Whoever takes office on January 20th, it is time for the country to come together. Going into the election, the country was arguably more divided than at any time since the Civil War, and as Lincoln noted at that time, a house divided against itself cannot stand. The current divisions in the country are, in my view, more detrimental to our welfare as a nation even than the divisions in the early days of the civil rights movement or during the Vietnam War, and must be healed.

Regardless of the outcome of the election, it is time for the mainstream of the GOP to take their party back from the forces that hijacked it. Jim Clark dates the move to the right of the Republican Party to Barry Goldwater’s run for the presidency, and I think he’s probably right about that. But the conservatism of today is a far cry from the fair-minded, thoughtful conservatism of Goldwater or Edmund Burke. Sometime since Goldwater, a far more mean-spirited conservatism has played on the fears and religious convictions of some Republicans to turn the party of Eisenhower and Goldwater into a platform for an agenda that is closer to the Know-Nothing Party of the 1850’s than to the mainstream of America today.
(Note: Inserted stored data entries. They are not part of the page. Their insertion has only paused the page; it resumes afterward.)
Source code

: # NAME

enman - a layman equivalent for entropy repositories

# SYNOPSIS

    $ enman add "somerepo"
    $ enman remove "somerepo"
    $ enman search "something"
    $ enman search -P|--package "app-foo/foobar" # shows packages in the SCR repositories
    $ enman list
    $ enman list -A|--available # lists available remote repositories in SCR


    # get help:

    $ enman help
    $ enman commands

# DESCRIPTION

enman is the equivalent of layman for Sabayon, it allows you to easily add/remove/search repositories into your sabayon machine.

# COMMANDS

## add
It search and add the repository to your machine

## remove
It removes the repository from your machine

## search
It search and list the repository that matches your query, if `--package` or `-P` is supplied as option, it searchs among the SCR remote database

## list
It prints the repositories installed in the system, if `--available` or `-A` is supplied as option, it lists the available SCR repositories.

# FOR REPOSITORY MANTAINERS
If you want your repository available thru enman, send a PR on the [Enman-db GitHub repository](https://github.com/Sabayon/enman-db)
I believe in the political party system, and would welcome the emergence of new parties, even parties on the extreme left and right for people who feel that the two major parties do not represent their views. At the same time, I believe that the true parties in this country today are not the Republicans and Democrats but Conservatives and Liberals, each of which are currently represented by factions in the two parties. While I do not think it will happen, I believe that the best thing would be a realignment into something like four parties – something like Economic Conservative/Social Liberal, Economic Liberal/Social Conservative, Economic Conservative/Social Conservative, Economic Liberal/Social Liberal (they would need catchier names, of course). Then there might be a few others for those whose concerns are more specific, such as environmentalists, both sides of the abortion issue, etc.

Okay, that is a utopian view. Here’s a real one. Whoever is the President for the four years beginning in January needs to set a more intelligent, civil tone for the national debate than we have had for the past twenty years or so. He needs to set a tone of respect for each others’ views, even (and maybe especially) when we disagree. He needs to demonstrate an awareness that, with rare exceptions, people on all sides of a given issue believe what they believe in good faith and their beliefs are grounded in a genuine commitment to doing what is best for the nation and to the principles on which this country was founded. It is a truism that reasonable people can disagree reasonably – it’s time we started living that ethic.

We are the richest, most diverse, and freest country in the history of the world. We now need to be the most civil and civilized as well. I only hope and pray that whichever party controls the White House and the Congress after January will take the lead in making us so.